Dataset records
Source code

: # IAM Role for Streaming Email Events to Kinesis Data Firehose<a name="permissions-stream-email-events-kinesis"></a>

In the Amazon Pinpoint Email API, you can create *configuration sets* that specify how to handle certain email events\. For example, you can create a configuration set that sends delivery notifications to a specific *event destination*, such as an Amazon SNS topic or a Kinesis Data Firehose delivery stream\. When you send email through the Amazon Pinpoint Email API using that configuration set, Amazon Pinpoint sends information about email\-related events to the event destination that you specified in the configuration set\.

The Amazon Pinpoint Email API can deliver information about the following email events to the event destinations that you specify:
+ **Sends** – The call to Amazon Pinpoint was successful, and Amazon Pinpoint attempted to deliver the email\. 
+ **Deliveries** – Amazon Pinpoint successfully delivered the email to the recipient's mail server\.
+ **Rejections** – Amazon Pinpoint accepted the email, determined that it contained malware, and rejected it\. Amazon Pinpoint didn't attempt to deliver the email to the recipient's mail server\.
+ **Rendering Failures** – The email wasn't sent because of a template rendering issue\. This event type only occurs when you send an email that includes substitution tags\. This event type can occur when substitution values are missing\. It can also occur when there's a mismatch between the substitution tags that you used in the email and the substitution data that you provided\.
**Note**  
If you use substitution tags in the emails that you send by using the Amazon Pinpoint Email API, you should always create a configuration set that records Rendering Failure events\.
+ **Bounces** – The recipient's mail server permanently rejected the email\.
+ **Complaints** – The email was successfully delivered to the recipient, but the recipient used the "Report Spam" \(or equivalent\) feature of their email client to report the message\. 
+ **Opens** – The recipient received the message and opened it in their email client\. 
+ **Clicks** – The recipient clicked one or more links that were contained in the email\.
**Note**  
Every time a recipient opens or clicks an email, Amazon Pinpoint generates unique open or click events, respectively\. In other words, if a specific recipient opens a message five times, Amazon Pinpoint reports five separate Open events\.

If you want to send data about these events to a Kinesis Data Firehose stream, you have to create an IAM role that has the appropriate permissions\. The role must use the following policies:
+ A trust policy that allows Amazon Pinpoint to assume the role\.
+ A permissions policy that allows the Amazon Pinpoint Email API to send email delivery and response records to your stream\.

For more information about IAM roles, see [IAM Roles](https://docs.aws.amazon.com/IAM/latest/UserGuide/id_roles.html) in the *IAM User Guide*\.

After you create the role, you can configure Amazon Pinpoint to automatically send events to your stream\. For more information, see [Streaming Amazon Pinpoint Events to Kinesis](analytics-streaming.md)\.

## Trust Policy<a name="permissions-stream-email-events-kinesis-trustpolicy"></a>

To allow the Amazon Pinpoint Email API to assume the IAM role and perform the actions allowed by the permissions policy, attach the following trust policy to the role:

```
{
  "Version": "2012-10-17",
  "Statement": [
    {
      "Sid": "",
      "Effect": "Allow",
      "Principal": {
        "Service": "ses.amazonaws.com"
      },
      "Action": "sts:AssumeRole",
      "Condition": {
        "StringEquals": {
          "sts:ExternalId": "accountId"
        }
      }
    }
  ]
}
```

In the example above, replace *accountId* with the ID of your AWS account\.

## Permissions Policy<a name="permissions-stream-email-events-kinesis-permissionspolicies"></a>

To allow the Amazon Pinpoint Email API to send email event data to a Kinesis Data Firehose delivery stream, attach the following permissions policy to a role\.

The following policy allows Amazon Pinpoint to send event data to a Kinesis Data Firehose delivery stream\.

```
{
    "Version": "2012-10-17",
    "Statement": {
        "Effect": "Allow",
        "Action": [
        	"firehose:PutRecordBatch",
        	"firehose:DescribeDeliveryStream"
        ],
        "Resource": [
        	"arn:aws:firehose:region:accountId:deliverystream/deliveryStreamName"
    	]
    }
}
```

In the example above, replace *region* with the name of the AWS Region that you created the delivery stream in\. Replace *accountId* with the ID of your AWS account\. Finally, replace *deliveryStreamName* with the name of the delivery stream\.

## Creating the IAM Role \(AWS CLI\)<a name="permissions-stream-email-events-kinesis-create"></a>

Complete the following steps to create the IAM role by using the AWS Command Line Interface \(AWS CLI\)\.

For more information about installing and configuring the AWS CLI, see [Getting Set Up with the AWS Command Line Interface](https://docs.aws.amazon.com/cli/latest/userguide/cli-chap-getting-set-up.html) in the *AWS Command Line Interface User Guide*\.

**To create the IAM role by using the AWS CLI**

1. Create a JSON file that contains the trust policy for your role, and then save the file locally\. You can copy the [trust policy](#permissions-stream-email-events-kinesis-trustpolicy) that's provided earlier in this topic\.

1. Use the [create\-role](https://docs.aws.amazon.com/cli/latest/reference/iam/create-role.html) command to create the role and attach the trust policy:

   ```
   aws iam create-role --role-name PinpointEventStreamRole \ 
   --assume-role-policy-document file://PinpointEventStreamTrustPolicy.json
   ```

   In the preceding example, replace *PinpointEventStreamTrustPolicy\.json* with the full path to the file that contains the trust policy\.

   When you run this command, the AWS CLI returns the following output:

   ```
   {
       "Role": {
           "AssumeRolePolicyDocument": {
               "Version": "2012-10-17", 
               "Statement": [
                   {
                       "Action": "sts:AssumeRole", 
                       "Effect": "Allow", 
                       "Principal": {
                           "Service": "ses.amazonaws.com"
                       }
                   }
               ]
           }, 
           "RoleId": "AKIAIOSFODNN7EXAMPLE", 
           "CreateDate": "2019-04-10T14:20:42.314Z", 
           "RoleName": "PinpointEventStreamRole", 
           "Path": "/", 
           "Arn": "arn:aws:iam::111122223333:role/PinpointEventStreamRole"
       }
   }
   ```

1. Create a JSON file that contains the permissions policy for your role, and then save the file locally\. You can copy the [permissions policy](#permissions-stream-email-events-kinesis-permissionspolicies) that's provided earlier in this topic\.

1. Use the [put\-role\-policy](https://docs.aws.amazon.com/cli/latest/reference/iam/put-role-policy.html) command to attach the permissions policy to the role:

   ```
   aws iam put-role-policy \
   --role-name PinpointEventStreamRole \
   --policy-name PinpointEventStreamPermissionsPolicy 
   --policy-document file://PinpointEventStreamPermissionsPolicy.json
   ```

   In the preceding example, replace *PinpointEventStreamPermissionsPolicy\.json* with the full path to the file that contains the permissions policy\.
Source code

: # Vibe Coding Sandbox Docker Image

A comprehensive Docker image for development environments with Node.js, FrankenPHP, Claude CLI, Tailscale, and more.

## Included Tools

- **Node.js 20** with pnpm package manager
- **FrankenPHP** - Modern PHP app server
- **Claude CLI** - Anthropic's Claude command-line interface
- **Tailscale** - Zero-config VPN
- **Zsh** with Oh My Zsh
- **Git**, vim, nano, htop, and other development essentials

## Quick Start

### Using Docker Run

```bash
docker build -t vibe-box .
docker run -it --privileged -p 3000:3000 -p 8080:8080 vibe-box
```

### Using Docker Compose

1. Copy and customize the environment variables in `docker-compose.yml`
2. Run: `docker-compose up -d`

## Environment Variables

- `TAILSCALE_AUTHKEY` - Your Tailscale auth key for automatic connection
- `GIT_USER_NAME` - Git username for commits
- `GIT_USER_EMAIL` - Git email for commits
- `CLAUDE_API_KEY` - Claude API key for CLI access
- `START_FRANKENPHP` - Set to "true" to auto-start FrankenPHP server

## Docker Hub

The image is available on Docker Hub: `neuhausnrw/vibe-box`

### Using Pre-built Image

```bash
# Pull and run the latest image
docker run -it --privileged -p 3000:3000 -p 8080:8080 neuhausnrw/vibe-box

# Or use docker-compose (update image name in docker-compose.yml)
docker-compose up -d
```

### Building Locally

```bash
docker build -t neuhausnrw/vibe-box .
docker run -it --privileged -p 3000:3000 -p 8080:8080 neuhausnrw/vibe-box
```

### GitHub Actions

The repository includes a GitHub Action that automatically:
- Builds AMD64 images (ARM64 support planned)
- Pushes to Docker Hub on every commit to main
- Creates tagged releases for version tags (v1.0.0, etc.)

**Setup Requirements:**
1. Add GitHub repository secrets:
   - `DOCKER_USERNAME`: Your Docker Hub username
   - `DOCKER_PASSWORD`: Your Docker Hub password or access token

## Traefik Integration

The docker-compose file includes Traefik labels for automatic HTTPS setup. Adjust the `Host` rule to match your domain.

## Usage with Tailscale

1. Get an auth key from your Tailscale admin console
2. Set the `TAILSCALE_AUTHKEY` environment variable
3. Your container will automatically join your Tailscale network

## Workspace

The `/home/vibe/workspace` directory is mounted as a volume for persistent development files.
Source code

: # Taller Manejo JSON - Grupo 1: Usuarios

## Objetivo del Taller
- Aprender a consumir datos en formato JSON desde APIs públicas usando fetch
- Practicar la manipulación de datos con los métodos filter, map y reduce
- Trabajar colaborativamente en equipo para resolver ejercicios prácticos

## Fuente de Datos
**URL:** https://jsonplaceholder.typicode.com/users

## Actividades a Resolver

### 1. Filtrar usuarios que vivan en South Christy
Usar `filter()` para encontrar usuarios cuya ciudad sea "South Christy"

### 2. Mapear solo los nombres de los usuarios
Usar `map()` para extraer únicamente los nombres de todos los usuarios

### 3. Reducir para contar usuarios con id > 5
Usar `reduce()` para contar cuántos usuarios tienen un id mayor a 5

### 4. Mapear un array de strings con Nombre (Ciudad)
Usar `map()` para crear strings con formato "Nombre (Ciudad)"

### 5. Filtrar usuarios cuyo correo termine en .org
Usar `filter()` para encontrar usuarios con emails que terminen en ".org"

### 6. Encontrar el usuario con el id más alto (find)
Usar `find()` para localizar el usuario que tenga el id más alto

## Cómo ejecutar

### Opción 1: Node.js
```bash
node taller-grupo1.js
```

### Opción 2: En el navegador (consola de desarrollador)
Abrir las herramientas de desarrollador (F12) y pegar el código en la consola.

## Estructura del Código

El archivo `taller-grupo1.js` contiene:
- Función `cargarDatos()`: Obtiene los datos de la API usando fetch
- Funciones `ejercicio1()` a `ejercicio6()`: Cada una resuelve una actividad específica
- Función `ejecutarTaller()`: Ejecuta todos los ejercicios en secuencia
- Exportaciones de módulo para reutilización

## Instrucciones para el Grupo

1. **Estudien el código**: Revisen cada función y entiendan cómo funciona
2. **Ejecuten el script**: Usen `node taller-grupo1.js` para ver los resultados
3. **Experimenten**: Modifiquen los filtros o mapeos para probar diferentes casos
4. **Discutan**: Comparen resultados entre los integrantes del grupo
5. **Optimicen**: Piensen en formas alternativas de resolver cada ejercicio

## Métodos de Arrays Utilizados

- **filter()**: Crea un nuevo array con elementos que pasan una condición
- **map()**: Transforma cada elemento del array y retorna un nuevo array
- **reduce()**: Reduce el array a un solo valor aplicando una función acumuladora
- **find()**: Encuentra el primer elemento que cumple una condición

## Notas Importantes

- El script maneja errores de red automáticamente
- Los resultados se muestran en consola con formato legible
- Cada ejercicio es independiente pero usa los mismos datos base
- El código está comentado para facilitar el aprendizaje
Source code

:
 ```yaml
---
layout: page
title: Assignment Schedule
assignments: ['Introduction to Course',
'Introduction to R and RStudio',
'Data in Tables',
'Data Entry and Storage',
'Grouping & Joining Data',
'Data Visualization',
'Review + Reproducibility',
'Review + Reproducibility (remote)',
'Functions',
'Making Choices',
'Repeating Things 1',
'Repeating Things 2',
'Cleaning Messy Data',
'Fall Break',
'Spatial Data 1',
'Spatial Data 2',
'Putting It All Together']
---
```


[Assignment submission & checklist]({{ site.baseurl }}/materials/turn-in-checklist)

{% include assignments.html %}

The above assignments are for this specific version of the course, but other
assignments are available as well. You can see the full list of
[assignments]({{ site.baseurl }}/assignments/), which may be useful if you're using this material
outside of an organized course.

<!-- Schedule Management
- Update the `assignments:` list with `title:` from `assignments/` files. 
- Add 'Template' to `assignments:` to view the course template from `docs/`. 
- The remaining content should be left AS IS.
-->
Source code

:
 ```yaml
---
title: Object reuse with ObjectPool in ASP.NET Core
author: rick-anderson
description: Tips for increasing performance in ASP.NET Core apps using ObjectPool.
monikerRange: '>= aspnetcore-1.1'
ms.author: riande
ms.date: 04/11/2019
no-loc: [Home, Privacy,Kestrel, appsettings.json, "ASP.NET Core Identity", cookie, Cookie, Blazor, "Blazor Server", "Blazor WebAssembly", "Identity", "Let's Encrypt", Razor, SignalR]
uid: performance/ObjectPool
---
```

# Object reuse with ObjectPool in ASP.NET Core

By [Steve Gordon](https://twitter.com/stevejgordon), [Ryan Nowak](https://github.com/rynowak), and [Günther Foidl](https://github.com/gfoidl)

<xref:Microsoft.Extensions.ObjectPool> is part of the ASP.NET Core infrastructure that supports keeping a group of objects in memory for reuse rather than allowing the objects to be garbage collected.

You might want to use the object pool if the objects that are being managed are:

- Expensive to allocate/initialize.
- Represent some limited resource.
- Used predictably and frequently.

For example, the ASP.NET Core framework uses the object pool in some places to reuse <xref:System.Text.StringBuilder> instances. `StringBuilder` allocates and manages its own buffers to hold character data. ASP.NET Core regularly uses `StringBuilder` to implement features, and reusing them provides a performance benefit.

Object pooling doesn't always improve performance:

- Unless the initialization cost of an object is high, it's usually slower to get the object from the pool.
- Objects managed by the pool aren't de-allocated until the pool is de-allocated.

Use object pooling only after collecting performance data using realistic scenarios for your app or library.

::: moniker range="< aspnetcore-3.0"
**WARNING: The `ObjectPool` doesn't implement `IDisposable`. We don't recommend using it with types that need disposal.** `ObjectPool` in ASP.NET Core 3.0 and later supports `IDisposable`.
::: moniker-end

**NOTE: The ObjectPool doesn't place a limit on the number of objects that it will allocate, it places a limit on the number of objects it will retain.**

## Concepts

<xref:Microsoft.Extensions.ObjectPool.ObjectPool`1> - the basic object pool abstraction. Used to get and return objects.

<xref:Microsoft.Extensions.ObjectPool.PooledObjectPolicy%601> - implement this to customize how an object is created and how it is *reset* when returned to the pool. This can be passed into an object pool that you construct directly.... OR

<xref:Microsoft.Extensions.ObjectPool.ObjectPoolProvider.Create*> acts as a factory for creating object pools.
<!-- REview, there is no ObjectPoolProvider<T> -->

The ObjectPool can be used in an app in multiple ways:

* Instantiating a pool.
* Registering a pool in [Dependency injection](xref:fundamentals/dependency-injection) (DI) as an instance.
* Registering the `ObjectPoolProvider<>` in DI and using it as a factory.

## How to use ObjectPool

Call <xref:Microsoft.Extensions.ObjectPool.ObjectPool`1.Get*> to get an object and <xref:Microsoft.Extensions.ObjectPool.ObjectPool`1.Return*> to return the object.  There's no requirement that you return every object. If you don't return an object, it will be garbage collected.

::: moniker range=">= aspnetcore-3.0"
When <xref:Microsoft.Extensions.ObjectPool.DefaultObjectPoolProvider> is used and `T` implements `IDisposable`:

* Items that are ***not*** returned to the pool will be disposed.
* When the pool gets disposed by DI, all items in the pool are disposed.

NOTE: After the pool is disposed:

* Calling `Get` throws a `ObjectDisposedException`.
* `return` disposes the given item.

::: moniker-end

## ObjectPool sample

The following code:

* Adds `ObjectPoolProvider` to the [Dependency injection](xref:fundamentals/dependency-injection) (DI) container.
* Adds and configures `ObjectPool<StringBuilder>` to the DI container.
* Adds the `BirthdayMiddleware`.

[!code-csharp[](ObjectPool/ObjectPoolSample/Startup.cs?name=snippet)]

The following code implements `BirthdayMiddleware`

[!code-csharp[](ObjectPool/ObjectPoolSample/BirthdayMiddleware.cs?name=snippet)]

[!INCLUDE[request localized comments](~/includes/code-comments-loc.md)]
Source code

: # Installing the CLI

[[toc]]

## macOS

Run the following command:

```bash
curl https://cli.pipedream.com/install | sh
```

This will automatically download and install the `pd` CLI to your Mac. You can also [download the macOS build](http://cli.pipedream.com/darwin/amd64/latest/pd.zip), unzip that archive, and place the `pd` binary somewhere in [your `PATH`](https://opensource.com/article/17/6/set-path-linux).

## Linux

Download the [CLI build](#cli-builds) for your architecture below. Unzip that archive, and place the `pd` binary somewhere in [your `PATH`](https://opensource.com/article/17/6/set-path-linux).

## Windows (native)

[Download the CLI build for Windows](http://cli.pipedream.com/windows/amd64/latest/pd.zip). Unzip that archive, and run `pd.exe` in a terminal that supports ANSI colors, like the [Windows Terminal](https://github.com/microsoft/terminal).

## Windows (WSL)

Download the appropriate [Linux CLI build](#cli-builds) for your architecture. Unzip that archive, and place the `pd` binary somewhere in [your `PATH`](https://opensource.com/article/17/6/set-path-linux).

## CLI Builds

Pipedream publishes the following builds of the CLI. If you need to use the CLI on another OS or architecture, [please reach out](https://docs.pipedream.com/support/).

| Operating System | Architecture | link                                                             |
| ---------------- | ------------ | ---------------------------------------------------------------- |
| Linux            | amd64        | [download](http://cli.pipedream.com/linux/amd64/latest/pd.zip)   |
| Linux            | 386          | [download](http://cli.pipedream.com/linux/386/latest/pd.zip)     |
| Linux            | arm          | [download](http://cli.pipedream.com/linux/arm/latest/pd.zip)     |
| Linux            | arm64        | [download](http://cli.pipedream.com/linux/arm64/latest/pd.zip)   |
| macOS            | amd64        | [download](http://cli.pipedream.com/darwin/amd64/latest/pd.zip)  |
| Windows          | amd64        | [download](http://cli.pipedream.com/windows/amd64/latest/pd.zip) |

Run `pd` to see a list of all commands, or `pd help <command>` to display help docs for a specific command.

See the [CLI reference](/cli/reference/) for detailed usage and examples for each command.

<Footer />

* WORK REQUIRED *
Set down, exactly as they stand above, the lines starting with the line with "## CLI Builds" and going on through the line with "Pipedream publishes the", and no others.

* ANSWER BELOW *
## CLI Builds

Pipedream publishes the following builds of the CLI. If you need to use the CLI on another OS or architecture, [please reach out](https://docs.pipedream.com/support/).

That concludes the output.